By optimizing ventilation with Aircuity, these facilities are significantly reducing both their energy consumption and their carbon footprint, and have saved 76 Billion MBtus to date.
Aircuity reliably reduces energy use by 40-60% in labs and by 15-30% in other variable population buildings such as: office buildings, classrooms, libraries, casinos and arenas.
According to the International Institute for Sustainable Laboratories, labs typically have 5 to 10 times the energy and carbon usage of a comparatively sized office building.
“We are excited to have helped clients reduce their CO2 emissions by 11 billion pounds, saving over 70 million MBtus,” said Dan Diehl, CEO at Aircuity. “National Energy Awareness Month is a perfect time to recognize our clients who are committed to reducing their energy consumption and making a significant impact on the environment. As the world thinks about utilizing more ventilation for healthy environments, it’s absolutely critical that we do this intelligently and in the most sustainable way. The global need for sustainable and efficient buildings is not going away and in many cases is more important than ever.”
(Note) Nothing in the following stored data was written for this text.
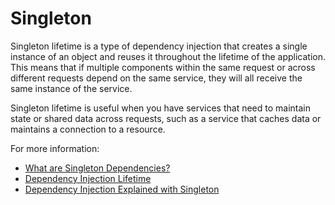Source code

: # Singleton

Singleton lifetime is a type of dependency injection that creates a single instance of an object and reuses it throughout the lifetime of the application. This means that if multiple components within the same request or across different requests depend on the same service, they will all receive the same instance of the service.

Singleton lifetime is useful when you have services that need to maintain state or shared data across requests, such as a service that caches data or maintains a connection to a resource.

For more information:

- [What are Singleton Dependencies?](https://blazor-university.com/dependency-injection/dependency-lifetimes-and-scopes/transient-dependencies/)
- [Dependency Injection Lifetime](https://www.tektutorialshub.com/asp-net-core/asp-net-core-dependency-injection-lifetime/)
- [Dependency Injection Explained with Singleton](https://www.youtube.com/watch?v=NkTF_6IQPiY)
Aircuity’s centralized demand control ventilation platform (DCV) provides a reliable system for the life of the building, while also providing a comprehensive dashboard and analytic interface. This allows users to track energy usage, air change rates, fume hood sash management, total volatile organic compound (TVOC) and particle events, and other parameters.
The energy savings provided by Aircuity enables a typical payback period of 5-7 years in office buildings and can be less than 2 years on labs. What’s more, building managers can almost immediately use the DCV system data to identify areas of opportunity for greater savings potential, including the following:
• Fume hood behavior;
• Rooms with high thermal loads;
• Rooms with frequent DCV responses;
• Incorrectly programmed fume hoods.